Tempo de leitura: 10 min · Publicado em 11/08/2026

Financiamento feito com documento fraudado pode ser contestado, e banco ou loja pode responder se houver falha própria na identificação ou contratação.

A vítima deve impugnar o contrato, descobrir quem recebeu o crédito ou o bem e corrigir rapidamente cobranças, cadastros e eventual negativação.

Usaram meu documento em um financiamento: o que devo fazer?
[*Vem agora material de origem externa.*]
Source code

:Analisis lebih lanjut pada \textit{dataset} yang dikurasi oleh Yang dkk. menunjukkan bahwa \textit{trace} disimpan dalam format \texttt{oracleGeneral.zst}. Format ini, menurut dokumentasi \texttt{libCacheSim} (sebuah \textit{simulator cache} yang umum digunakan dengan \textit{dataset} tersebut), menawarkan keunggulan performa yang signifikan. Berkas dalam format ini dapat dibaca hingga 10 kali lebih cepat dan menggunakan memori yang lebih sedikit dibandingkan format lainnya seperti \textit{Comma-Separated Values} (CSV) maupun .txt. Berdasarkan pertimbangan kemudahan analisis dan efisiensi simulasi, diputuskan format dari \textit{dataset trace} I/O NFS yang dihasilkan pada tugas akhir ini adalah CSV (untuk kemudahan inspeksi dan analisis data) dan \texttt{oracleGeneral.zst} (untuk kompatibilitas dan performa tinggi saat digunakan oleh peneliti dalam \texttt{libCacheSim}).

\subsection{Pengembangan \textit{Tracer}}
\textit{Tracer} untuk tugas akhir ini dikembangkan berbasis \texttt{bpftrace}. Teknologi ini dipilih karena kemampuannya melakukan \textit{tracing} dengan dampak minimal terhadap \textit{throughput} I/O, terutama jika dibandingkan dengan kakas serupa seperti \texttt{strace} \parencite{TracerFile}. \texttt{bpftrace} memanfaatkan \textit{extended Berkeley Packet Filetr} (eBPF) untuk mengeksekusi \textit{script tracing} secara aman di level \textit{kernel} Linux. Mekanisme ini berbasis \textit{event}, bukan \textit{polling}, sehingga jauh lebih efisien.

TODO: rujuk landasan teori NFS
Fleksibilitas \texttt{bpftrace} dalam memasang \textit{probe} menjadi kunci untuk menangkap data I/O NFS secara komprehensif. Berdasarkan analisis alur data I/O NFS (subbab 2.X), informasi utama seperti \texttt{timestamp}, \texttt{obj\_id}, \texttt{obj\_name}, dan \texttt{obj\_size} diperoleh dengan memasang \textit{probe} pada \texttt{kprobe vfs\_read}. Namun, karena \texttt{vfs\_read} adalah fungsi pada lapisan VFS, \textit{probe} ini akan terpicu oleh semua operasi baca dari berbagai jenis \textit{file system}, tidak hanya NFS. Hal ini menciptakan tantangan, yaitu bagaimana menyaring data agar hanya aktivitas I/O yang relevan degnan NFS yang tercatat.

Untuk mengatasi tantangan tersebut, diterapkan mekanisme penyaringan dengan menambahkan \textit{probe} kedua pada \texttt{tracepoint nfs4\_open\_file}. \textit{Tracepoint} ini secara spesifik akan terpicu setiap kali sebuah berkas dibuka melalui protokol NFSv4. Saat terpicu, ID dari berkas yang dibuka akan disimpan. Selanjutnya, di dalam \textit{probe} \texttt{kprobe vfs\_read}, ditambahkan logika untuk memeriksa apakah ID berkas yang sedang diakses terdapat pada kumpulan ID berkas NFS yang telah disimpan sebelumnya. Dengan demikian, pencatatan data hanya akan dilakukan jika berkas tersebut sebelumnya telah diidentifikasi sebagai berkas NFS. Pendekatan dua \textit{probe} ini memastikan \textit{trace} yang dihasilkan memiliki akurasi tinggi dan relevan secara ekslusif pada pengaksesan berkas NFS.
Resposta direta: conteste imediatamente o contrato, solicite todos os registros de autenticação e identifique o bem, vendedor e destinatário do crédito.

O boletim de ocorrência é importante, mas não cancela sozinho o financiamento. A vítima deve comunicar formalmente a instituição financeira e, quando houver, a loja, concessionária ou correspondente que participou da contratação.

A contestação precisa identificar número do contrato, valor, data, parcelas e cobrança desconhecida. Também deve solicitar suspensão de débitos, preservação dos registros e resposta fundamentada.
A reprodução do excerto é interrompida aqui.